■ Directions: Could you write the entries out again, exactly as they appear?

■ Provided material:
[Start of Attachment]
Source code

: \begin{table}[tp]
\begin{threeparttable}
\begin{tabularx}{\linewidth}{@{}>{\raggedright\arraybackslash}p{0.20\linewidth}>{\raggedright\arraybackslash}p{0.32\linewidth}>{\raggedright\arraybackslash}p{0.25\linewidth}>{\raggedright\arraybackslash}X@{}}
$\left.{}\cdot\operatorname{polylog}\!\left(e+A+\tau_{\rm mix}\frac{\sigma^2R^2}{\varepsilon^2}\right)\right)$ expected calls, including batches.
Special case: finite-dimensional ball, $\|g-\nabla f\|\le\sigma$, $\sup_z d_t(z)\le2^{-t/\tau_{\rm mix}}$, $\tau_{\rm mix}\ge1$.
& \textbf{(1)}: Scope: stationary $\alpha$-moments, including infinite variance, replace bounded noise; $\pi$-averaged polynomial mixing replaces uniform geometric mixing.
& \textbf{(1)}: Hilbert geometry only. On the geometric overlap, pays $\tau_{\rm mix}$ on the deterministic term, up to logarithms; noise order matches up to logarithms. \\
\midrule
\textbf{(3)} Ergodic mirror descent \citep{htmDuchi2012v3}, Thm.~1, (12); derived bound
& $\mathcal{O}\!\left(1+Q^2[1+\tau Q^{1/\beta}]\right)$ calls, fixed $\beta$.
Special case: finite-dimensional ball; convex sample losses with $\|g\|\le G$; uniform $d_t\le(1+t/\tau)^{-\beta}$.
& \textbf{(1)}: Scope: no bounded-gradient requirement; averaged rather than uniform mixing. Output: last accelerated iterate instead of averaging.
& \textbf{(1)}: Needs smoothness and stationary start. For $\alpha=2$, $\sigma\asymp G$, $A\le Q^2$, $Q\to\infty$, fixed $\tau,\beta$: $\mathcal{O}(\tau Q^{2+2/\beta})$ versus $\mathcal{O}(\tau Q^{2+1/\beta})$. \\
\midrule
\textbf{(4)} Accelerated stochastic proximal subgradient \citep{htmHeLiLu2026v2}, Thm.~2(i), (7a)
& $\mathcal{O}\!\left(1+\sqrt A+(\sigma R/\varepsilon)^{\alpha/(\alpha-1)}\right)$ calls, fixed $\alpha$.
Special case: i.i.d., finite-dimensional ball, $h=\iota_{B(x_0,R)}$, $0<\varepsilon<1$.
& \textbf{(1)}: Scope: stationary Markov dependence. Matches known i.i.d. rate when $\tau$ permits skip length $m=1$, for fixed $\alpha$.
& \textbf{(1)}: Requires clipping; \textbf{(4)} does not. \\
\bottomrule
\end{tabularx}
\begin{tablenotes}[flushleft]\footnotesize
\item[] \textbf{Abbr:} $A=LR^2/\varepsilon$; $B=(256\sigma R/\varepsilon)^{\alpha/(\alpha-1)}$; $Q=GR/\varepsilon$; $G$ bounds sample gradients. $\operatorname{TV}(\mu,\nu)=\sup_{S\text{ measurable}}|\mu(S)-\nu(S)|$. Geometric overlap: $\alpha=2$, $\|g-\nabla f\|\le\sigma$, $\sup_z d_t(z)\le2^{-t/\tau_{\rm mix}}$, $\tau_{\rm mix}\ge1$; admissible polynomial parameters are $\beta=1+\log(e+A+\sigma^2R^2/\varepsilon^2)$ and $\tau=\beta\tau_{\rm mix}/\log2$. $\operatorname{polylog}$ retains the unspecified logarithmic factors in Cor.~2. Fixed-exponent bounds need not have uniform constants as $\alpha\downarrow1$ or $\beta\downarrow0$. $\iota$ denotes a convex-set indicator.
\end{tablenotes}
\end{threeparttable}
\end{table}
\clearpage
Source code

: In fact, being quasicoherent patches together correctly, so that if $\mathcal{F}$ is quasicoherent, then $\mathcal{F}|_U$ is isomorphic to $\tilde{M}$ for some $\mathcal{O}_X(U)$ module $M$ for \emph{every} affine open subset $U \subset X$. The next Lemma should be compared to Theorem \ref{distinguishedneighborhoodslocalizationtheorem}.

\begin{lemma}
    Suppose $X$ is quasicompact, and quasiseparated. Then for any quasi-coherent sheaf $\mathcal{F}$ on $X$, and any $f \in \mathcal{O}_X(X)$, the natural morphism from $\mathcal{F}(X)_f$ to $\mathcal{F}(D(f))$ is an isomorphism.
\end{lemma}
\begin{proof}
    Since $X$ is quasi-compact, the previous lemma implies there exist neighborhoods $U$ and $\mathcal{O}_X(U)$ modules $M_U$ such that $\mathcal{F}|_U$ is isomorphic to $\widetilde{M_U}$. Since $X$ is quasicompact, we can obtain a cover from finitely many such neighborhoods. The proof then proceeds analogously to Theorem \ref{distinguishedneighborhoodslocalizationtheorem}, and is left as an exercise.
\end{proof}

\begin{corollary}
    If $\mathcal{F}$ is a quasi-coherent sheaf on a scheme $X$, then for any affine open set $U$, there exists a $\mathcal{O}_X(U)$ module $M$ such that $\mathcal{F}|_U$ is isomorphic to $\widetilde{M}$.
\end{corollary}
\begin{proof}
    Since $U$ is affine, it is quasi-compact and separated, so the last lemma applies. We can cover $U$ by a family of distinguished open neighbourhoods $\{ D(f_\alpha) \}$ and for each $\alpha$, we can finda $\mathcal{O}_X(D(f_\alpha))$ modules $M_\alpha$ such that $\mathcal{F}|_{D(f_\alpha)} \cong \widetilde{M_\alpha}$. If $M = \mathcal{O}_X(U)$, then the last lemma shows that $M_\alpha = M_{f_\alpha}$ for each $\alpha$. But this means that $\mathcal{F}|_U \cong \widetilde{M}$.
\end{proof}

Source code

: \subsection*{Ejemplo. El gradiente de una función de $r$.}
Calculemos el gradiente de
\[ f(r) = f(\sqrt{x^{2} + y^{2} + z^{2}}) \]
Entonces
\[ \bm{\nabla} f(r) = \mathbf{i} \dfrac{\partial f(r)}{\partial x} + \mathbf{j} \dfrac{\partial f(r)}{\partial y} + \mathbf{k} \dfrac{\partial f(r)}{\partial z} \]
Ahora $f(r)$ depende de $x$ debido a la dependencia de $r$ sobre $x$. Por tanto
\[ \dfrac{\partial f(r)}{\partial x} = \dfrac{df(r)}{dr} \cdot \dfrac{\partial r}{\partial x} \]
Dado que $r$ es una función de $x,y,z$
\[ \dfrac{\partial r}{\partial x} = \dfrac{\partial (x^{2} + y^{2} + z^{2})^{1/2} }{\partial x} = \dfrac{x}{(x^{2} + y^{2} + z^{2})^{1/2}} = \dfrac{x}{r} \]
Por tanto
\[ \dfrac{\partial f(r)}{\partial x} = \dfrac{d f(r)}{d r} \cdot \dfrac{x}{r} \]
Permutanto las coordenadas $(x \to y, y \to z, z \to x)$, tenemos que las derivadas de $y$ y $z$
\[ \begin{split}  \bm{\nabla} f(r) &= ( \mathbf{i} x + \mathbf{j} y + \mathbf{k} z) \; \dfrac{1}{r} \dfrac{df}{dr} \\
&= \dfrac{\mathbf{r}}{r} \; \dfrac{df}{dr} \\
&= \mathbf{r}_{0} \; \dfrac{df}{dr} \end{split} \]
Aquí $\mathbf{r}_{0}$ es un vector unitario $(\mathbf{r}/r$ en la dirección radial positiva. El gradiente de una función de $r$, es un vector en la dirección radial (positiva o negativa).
[End of Attachment]
■ Reply:
Source code

: \begin{table}[tp]
\begin{threeparttable}
\begin{tabularx}{\linewidth}{@{}>{\raggedright\arraybackslash}p{0.20\linewidth}>{\raggedright\arraybackslash}p{0.32\linewidth}>{\raggedright\arraybackslash}p{0.25\linewidth}>{\raggedright\arraybackslash}X@{}}
$\left.{}\cdot\operatorname{polylog}\!\left(e+A+\tau_{\rm mix}\frac{\sigma^2R^2}{\varepsilon^2}\right)\right)$ expected calls, including batches.
Special case: finite-dimensional ball, $\|g-\nabla f\|\le\sigma$, $\sup_z d_t(z)\le2^{-t/\tau_{\rm mix}}$, $\tau_{\rm mix}\ge1$.
& \textbf{(1)}: Scope: stationary $\alpha$-moments, including infinite variance, replace bounded noise; $\pi$-averaged polynomial mixing replaces uniform geometric mixing.
& \textbf{(1)}: Hilbert geometry only. On the geometric overlap, pays $\tau_{\rm mix}$ on the deterministic term, up to logarithms; noise order matches up to logarithms. \\
\midrule
\textbf{(3)} Ergodic mirror descent \citep{htmDuchi2012v3}, Thm.~1, (12); derived bound
& $\mathcal{O}\!\left(1+Q^2[1+\tau Q^{1/\beta}]\right)$ calls, fixed $\beta$.
Special case: finite-dimensional ball; convex sample losses with $\|g\|\le G$; uniform $d_t\le(1+t/\tau)^{-\beta}$.
& \textbf{(1)}: Scope: no bounded-gradient requirement; averaged rather than uniform mixing. Output: last accelerated iterate instead of averaging.
& \textbf{(1)}: Needs smoothness and stationary start. For $\alpha=2$, $\sigma\asymp G$, $A\le Q^2$, $Q\to\infty$, fixed $\tau,\beta$: $\mathcal{O}(\tau Q^{2+2/\beta})$ versus $\mathcal{O}(\tau Q^{2+1/\beta})$. \\
\midrule
\textbf{(4)} Accelerated stochastic proximal subgradient \citep{htmHeLiLu2026v2}, Thm.~2(i), (7a)
& $\mathcal{O}\!\left(1+\sqrt A+(\sigma R/\varepsilon)^{\alpha/(\alpha-1)}\right)$ calls, fixed $\alpha$.
Special case: i.i.d., finite-dimensional ball, $h=\iota_{B(x_0,R)}$, $0<\varepsilon<1$.
& \textbf{(1)}: Scope: stationary Markov dependence. Matches known i.i.d. rate when $\tau$ permits skip length $m=1$, for fixed $\alpha$.
& \textbf{(1)}: Requires clipping; \textbf{(4)} does not. \\
\bottomrule
\end{tabularx}
\begin{tablenotes}[flushleft]\footnotesize
\item[] \textbf{Abbr:} $A=LR^2/\varepsilon$; $B=(256\sigma R/\varepsilon)^{\alpha/(\alpha-1)}$; $Q=GR/\varepsilon$; $G$ bounds sample gradients. $\operatorname{TV}(\mu,\nu)=\sup_{S\text{ measurable}}|\mu(S)-\nu(S)|$. Geometric overlap: $\alpha=2$, $\|g-\nabla f\|\le\sigma$, $\sup_z d_t(z)\le2^{-t/\tau_{\rm mix}}$, $\tau_{\rm mix}\ge1$; admissible polynomial parameters are $\beta=1+\log(e+A+\sigma^2R^2/\varepsilon^2)$ and $\tau=\beta\tau_{\rm mix}/\log2$. $\operatorname{polylog}$ retains the unspecified logarithmic factors in Cor.~2. Fixed-exponent bounds need not have uniform constants as $\alpha\downarrow1$ or $\beta\downarrow0$. $\iota$ denotes a convex-set indicator.
\end{tablenotes}
\end{threeparttable}
\end{table}
\clearpage
Source code

: In fact, being quasicoherent patches together correctly, so that if $\mathcal{F}$ is quasicoherent, then $\mathcal{F}|_U$ is isomorphic to $\tilde{M}$ for some $\mathcal{O}_X(U)$ module $M$ for \emph{every} affine open subset $U \subset X$. The next Lemma should be compared to Theorem \ref{distinguishedneighborhoodslocalizationtheorem}.

\begin{lemma}
    Suppose $X$ is quasicompact, and quasiseparated. Then for any quasi-coherent sheaf $\mathcal{F}$ on $X$, and any $f \in \mathcal{O}_X(X)$, the natural morphism from $\mathcal{F}(X)_f$ to $\mathcal{F}(D(f))$ is an isomorphism.
\end{lemma}
\begin{proof}
    Since $X$ is quasi-compact, the previous lemma implies there exist neighborhoods $U$ and $\mathcal{O}_X(U)$ modules $M_U$ such that $\mathcal{F}|_U$ is isomorphic to $\widetilde{M_U}$. Since $X$ is quasicompact, we can obtain a cover from finitely many such neighborhoods. The proof then proceeds analogously to Theorem \ref{distinguishedneighborhoodslocalizationtheorem}, and is left as an exercise.
\end{proof}

\begin{corollary}
    If $\mathcal{F}$ is a quasi-coherent sheaf on a scheme $X$, then for any affine open set $U$, there exists a $\mathcal{O}_X(U)$ module $M$ such that $\mathcal{F}|_U$ is isomorphic to $\widetilde{M}$.
\end{corollary}
\begin{proof}
    Since $U$ is affine, it is quasi-compact and separated, so the last lemma applies. We can cover $U$ by a family of distinguished open neighbourhoods $\{ D(f_\alpha) \}$ and for each $\alpha$, we can finda $\mathcal{O}_X(D(f_\alpha))$ modules $M_\alpha$ such that $\mathcal{F}|_{D(f_\alpha)} \cong \widetilde{M_\alpha}$. If $M = \mathcal{O}_X(U)$, then the last lemma shows that $M_\alpha = M_{f_\alpha}$ for each $\alpha$. But this means that $\mathcal{F}|_U \cong \widetilde{M}$.
\end{proof}

Source code

: \subsection*{Ejemplo. El gradiente de una función de $r$.}
Calculemos el gradiente de
\[ f(r) = f(\sqrt{x^{2} + y^{2} + z^{2}}) \]
Entonces
\[ \bm{\nabla} f(r) = \mathbf{i} \dfrac{\partial f(r)}{\partial x} + \mathbf{j} \dfrac{\partial f(r)}{\partial y} + \mathbf{k} \dfrac{\partial f(r)}{\partial z} \]
Ahora $f(r)$ depende de $x$ debido a la dependencia de $r$ sobre $x$. Por tanto
\[ \dfrac{\partial f(r)}{\partial x} = \dfrac{df(r)}{dr} \cdot \dfrac{\partial r}{\partial x} \]
Dado que $r$ es una función de $x,y,z$
\[ \dfrac{\partial r}{\partial x} = \dfrac{\partial (x^{2} + y^{2} + z^{2})^{1/2} }{\partial x} = \dfrac{x}{(x^{2} + y^{2} + z^{2})^{1/2}} = \dfrac{x}{r} \]
Por tanto
\[ \dfrac{\partial f(r)}{\partial x} = \dfrac{d f(r)}{d r} \cdot \dfrac{x}{r} \]
Permutanto las coordenadas $(x \to y, y \to z, z \to x)$, tenemos que las derivadas de $y$ y $z$
\[ \begin{split}  \bm{\nabla} f(r) &= ( \mathbf{i} x + \mathbf{j} y + \mathbf{k} z) \; \dfrac{1}{r} \dfrac{df}{dr} \\
&= \dfrac{\mathbf{r}}{r} \; \dfrac{df}{dr} \\
&= \mathbf{r}_{0} \; \dfrac{df}{dr} \end{split} \]
Aquí $\mathbf{r}_{0}$ es un vector unitario $(\mathbf{r}/r$ en la dirección radial positiva. El gradiente de una función de $r$, es un vector en la dirección radial (positiva o negativa).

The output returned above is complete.